The first blaze came on New Year’s Eve.
“We were prepared, but I don’t think anyone could have prepared for last summer,” he told AAP from his Milton farm on the NSW South Coast 12 months on.
He and his partner’s home and major infrastructure survived, but about 75 percent of their land was razed.
“It was like a lunar landscape after the fire went through,” Miller said.
What remained burned when the next fire hit on January 4.
Another one came six days later, a flare up from a nearby rainforest blaze.
The fourth swept through Miller’s property on January 23.
“My partner thought she was going to die on more than once occasion,” Miller said.
They had 1000 milking cows that went hungry because the fires stopped feed coming in.
“We had them on rations, just waiting to get trucks in. That was the hardest part for a dairy farmer, to know that you’re unable to feed your animals properly,” Miller said.
All up, including from the floods that followed, he lost about 150 cows.
The first rains came in early February: 500mm fell in 48 hours.
It put out the fires but left a thick layer of ash “that set like concrete and killed everything underneath it”.
Two more floods came after that. Earlier this month, a windstorm ripped the dairy roof off.
“We just were like robots, just trying to keep everything happening. The animals depend on you, you can’t just stop,” Miller said.
“There was no relief.
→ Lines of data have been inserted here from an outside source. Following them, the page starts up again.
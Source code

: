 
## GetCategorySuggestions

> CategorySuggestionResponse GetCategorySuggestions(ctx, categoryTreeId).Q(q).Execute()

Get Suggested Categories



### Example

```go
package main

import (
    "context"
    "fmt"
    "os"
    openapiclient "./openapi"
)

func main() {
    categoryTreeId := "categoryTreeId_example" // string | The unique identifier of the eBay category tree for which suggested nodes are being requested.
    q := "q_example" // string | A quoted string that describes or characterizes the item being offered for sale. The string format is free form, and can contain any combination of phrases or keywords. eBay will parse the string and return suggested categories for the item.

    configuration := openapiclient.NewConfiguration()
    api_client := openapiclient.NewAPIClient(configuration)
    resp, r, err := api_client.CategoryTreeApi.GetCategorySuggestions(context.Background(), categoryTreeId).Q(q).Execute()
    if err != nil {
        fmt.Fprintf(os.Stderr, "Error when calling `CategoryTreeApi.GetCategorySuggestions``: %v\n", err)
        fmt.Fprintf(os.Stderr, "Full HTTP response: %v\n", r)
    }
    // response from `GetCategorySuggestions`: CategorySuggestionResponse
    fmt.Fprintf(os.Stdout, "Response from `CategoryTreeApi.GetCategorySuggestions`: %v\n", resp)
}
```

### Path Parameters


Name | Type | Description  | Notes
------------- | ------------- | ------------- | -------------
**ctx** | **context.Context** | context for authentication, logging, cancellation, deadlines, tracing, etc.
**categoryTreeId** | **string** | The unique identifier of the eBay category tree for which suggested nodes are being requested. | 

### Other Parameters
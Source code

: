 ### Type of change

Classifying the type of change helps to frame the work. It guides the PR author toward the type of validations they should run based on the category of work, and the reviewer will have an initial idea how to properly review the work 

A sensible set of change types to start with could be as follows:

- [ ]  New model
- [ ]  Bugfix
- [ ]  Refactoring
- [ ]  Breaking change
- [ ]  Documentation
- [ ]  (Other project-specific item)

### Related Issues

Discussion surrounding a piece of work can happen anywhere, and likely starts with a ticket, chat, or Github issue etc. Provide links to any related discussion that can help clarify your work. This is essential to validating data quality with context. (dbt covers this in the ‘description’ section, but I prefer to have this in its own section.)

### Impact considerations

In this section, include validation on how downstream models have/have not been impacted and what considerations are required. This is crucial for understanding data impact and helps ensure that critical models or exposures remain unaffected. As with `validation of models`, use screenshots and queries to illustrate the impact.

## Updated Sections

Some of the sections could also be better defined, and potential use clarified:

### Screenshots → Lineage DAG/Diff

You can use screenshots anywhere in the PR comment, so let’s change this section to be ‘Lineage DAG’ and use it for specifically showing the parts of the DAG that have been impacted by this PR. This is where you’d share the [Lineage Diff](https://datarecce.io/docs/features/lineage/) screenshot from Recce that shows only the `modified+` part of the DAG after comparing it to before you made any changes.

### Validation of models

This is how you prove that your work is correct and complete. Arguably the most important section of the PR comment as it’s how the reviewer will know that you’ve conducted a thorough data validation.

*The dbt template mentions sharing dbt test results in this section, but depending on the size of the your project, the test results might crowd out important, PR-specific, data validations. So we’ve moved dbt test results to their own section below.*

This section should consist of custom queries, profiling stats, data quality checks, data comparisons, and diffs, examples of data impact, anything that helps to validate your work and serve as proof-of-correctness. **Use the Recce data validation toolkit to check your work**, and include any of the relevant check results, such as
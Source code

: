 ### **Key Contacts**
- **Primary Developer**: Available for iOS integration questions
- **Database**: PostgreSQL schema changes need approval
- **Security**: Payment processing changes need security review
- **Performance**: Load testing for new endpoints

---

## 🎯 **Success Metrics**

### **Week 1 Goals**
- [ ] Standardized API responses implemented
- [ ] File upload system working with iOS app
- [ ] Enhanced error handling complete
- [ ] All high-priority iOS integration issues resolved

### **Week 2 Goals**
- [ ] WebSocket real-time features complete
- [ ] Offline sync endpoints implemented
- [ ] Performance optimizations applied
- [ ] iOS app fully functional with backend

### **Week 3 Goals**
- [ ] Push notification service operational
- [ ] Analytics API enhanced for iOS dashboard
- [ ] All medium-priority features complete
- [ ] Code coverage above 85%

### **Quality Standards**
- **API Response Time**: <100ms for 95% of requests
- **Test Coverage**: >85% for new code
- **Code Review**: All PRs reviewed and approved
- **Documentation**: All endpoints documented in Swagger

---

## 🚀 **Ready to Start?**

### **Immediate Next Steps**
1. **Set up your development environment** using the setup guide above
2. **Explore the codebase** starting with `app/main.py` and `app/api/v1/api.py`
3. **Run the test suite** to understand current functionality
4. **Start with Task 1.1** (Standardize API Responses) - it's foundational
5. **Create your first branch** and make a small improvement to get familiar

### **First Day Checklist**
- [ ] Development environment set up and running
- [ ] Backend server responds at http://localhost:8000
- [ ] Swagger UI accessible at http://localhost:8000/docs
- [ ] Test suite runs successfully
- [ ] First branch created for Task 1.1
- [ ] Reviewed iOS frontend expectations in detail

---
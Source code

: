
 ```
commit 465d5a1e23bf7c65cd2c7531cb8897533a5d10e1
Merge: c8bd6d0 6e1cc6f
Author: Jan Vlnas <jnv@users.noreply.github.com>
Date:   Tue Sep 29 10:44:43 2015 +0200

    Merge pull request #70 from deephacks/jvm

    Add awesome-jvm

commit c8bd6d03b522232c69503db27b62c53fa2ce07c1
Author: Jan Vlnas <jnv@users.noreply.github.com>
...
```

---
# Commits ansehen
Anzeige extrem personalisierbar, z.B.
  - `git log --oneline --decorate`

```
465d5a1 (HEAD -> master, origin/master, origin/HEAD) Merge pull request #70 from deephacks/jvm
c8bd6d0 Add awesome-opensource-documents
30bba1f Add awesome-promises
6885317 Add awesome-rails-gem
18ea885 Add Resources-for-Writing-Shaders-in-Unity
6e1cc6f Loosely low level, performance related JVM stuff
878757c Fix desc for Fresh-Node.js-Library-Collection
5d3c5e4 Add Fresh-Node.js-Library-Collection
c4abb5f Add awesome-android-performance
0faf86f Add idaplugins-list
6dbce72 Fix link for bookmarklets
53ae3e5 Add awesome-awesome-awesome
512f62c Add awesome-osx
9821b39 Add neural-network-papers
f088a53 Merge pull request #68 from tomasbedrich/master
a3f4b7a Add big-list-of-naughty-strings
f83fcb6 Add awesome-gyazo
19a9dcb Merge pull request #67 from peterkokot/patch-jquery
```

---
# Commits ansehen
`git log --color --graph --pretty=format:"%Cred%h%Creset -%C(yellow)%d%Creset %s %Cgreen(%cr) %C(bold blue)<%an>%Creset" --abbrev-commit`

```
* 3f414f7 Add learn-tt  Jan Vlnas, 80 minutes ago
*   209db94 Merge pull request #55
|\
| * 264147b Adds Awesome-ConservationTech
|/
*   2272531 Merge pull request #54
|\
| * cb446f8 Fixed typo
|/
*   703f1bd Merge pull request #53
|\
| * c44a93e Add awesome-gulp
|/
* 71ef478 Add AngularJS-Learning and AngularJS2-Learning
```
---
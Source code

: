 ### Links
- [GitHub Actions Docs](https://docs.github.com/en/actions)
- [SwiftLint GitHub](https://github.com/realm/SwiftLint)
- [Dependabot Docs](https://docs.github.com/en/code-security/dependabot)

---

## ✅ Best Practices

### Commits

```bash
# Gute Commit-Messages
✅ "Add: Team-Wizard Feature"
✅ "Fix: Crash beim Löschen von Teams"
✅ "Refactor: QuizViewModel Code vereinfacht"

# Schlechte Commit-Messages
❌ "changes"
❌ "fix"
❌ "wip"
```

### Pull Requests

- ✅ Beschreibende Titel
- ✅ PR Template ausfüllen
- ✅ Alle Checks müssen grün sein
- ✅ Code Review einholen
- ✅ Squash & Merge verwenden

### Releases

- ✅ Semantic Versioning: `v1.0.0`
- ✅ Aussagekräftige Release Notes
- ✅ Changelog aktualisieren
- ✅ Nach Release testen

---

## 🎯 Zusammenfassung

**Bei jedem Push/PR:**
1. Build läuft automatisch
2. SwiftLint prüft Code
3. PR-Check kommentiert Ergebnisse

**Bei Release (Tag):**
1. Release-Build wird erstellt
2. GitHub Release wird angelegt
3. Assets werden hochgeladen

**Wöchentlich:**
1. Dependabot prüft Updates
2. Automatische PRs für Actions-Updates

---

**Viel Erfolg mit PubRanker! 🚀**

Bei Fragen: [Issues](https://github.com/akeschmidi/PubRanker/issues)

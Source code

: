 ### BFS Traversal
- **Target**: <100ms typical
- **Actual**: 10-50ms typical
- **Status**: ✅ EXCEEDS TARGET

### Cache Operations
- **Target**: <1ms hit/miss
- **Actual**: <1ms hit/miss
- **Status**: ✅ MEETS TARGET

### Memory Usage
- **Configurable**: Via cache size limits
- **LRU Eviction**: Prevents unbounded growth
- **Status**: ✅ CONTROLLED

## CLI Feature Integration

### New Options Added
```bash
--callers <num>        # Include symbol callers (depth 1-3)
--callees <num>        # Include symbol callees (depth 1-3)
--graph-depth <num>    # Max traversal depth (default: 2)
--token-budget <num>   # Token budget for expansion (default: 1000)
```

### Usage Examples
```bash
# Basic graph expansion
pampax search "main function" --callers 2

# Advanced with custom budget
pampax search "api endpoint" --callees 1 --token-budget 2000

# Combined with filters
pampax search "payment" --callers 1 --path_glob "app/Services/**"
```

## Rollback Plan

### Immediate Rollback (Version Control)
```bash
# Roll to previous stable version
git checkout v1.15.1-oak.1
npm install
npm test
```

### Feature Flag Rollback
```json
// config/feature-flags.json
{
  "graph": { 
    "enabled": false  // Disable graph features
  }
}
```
We just had to cope.”
In comparison, the COVID-19 pandemic was easy to deal with.
Miller says Australia desperately needs policies to cope with climate change.
The call is echoed by NSW firefighter Darin Sullivan.
He was with his wife and family at Conjola when things turned “apocalyptic” on New Year’s Eve.
He hadn’t seen anything like it in his 30 years with Fire and Rescue NSW.
He drove through the Currowan fire to ferry oxygen equipment to his colleagues and collected his wife from their holiday cabin the way back.
The nearby suburb of Conjola Park had been annihilated.
“To see 90 per cent of a suburb razed to the ground was quite distressing,” he said.
As 2021 approaches, he remains frustrated, and feels nothing’s been done to address climate change and prepare for the next disaster.
“We’ve just gone back to going ‘well, it’s going to be wet this summer so that’s all cool’,” he said.
“That’s just not the case.
“In three, four years’ time, we’ll have been through the same cycle, and the fire season will be hotter and drier.
“There we were, the whole state was on fire. People lost so much and what have we done? Not much.”